DIE FURCHE: In Burkina Faso haben Massenmobilisierungen im Oktober 2014 den Präsidenten gestürzt. Ist die Zivilgesellschaft reifer geworden?

Karim Sama: Das ist schwer zu sagen. Denn es ist eine Frage der Generation und Situation. Man hat lange Zeit Demokratie mit der Proliferation von politischen Parteien verwechselt. Ich will nicht beurteilen, wie andere gekämpft haben. Denn es ist immer eine Frage von Kontext und Mitteln. Viele haben ihr Leben für die Unabhängigkeit gegeben. Auch in Kamerun und Guinea sind viele gestorben. 30 Jahre später hat man uns gesagt, wir brauchen mehr Demokratie.

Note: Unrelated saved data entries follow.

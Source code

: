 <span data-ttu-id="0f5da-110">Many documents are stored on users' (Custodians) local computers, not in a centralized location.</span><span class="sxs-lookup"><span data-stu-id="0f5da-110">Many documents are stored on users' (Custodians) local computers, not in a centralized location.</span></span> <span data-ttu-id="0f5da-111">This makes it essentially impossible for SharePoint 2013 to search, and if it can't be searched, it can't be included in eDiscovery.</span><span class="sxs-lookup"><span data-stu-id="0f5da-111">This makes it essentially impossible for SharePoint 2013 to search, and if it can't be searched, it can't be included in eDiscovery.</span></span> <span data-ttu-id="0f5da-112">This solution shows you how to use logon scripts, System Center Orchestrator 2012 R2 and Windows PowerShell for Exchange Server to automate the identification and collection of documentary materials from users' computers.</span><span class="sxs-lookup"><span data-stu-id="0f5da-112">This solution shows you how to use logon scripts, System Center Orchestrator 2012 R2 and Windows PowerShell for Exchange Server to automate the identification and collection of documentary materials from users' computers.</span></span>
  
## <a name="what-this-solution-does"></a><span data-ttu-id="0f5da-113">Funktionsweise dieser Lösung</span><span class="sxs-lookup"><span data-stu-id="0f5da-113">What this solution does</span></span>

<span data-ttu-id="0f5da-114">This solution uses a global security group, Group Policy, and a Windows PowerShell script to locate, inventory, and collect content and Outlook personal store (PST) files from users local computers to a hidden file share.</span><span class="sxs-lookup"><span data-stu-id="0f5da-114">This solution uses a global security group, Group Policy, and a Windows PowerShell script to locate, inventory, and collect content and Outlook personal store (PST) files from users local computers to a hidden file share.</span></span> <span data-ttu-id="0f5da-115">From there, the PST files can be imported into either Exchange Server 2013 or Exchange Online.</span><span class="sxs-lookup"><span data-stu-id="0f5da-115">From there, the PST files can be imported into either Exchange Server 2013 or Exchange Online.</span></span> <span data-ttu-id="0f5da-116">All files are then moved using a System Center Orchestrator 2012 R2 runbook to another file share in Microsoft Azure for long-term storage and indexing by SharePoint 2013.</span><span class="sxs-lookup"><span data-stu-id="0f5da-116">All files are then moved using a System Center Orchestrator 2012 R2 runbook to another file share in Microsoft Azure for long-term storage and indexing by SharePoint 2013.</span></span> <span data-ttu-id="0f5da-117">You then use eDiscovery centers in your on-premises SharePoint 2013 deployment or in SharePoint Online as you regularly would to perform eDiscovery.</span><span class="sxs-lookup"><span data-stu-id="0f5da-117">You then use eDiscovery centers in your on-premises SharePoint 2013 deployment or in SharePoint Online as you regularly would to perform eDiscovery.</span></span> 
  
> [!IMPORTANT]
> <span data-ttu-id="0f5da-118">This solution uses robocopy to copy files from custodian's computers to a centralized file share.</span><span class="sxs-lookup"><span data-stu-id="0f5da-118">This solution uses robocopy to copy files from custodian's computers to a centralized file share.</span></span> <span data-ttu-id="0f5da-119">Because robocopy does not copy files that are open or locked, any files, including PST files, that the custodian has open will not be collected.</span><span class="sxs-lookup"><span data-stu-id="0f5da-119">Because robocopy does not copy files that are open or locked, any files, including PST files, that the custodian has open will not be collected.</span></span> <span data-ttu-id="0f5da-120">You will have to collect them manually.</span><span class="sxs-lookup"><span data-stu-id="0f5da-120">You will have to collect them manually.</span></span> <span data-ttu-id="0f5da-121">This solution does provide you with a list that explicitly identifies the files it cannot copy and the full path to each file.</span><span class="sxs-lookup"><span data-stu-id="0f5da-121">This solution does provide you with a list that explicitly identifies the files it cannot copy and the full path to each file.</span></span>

Die Jugend bemerkt also heute, dass sich die Dinge im Kreis drehen.

DIE FURCHE: Was ist "Le Balai Citoyen"?

Sama: Der eigentliche Gründer ist Thomas Sankara, der 1987 von Blaise Compaoré weggeputscht und ermordet wurde. Wir sind seine ideologischen Erben. Ich habe seine Ära noch als Jugendlicher erlebt. Ich bin Reggae-Künstler und habe im Radio gearbeitet. Ich habe revolutionäre Lieder von Bob Marley und anderen ins Französische übersetzt. Diese Arbeit hat uns viele Probleme gebracht. Es gab Druck von der Regierung, der stärker wurde, als ich mit dem Rap-Sänger Smockey den Balai Citoyen gegründet hatte. 2008 hat mich die staatliche Medienstelle vom Radio gefeuert und 2011 wurde mein Auto abgefackelt.

DIE FURCHE: Thomas Sankara trat für einen afrikanischen Sozialismus und für die Frauenbefreiung ein. Sind das auch Eure Ziele?

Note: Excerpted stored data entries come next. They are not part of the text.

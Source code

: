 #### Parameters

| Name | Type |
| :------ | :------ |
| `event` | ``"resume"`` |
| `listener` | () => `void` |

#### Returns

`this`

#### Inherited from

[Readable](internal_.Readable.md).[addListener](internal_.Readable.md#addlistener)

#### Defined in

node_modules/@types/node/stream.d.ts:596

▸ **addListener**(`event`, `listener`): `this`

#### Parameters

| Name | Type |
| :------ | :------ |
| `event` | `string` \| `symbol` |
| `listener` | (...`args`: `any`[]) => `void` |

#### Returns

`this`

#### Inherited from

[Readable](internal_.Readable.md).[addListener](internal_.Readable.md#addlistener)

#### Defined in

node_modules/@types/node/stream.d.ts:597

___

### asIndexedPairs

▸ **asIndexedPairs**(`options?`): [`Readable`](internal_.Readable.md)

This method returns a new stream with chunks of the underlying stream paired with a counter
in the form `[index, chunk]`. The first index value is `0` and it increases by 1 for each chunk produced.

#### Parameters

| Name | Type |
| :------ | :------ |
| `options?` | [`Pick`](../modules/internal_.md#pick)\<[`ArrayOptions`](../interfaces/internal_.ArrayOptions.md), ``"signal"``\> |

Sama: Ich sehe die Dinge nicht ideologisch. Mit afrikanischem Sozialismus kann ich nichts anfangen. Es geht um den menschlichen Kampf. Der Mensch muss glücklich sein. Auch die Frauenbewegung sagt mir nicht viel. Was versteht man darunter? Man muss zu den Fundamenten gehen, den menschlichen Werten. Wie kann ich etwas bewirken, um mein Umfeld zu verbessern?

DIE FURCHE: Wie groß ist die Protestbewegung?

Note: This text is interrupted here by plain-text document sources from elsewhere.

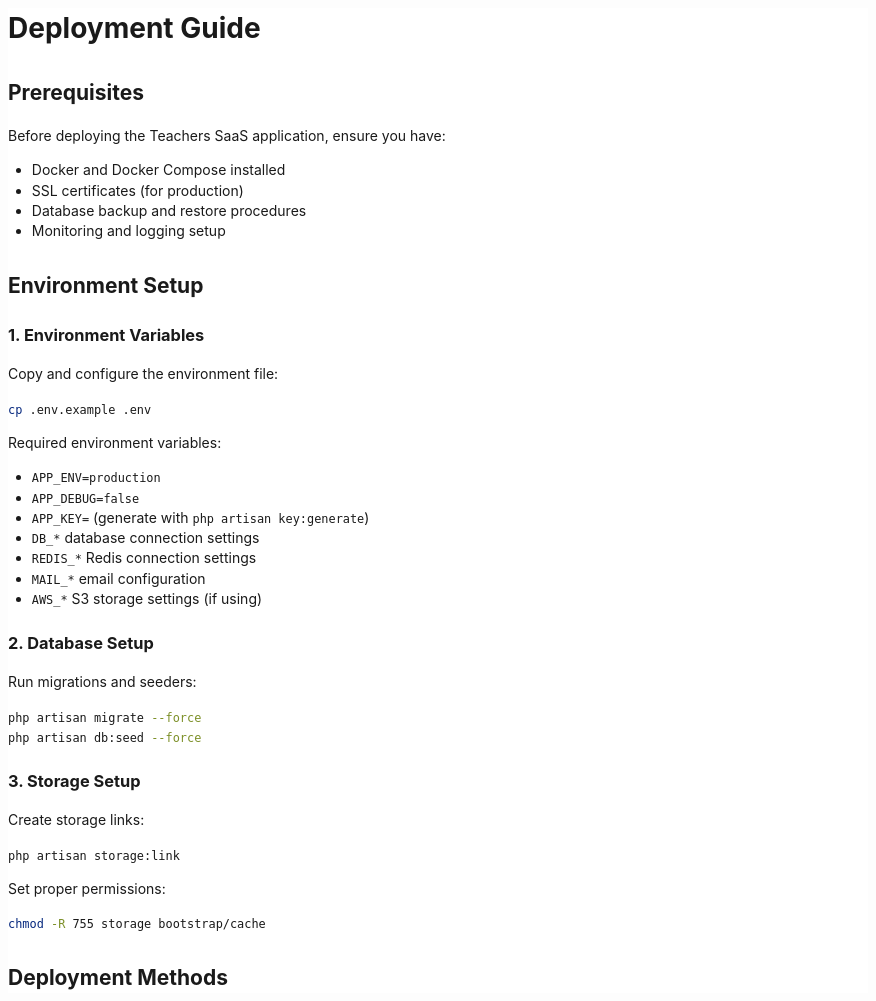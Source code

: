 # Deployment Guide

## Prerequisites

Before deploying the Teachers SaaS application, ensure you have:

- Docker and Docker Compose installed
- SSL certificates (for production)
- Database backup and restore procedures
- Monitoring and logging setup

## Environment Setup

### 1. Environment Variables

Copy and configure the environment file:

```bash
cp .env.example .env
```

Required environment variables:
- `APP_ENV=production`
- `APP_DEBUG=false`
- `APP_KEY=` (generate with `php artisan key:generate`)
- `DB_*` database connection settings
- `REDIS_*` Redis connection settings
- `MAIL_*` email configuration
- `AWS_*` S3 storage settings (if using)

### 2. Database Setup

Run migrations and seeders:

```bash
php artisan migrate --force
php artisan db:seed --force
```

### 3. Storage Setup

Create storage links:

```bash
php artisan storage:link
```

Set proper permissions:

```bash
chmod -R 755 storage bootstrap/cache
```

## Deployment Methods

Sama: Es ist eine wichtige Bewegung, die immer mehr Zulauf hat. Nicht nur von jungen Leuten. Bei uns gibt es Aktivisten aus allen sozialen Schichten und Altersgruppen: Anwälte, Universitätsprofessoren, Mechaniker, Geschäftsleute, Arbeitslose. Und wir sind nicht nur in der Hauptstadt Ouagadougou präsent. Es gibt auch eine nationale Koordination. Überall wo sich zehn Leute zusammentun, entsteht ein Club Cibal. Mehrere Clubs haben dann eine regionale Koordination. Lokal geht es um ganz profane Dinge, wie saubere Straßen, aber auch die politische Sensibilisierung der Nachbarn. Wir wollen keine Partei sein, sondern als Zivilgesellschaft Druck ausüben. Wir wollen die erste Kraft des Wandels sein. Schon jetzt passiert nichts, ohne dass wir konsultiert werden. Aber wir haben auch Feinde. Deswegen wollen wir die Revolution von Thomas Sankara weiterführen, ohne dass es die Leute merken. Wenn man von Revolution spricht, erschreckt sie das.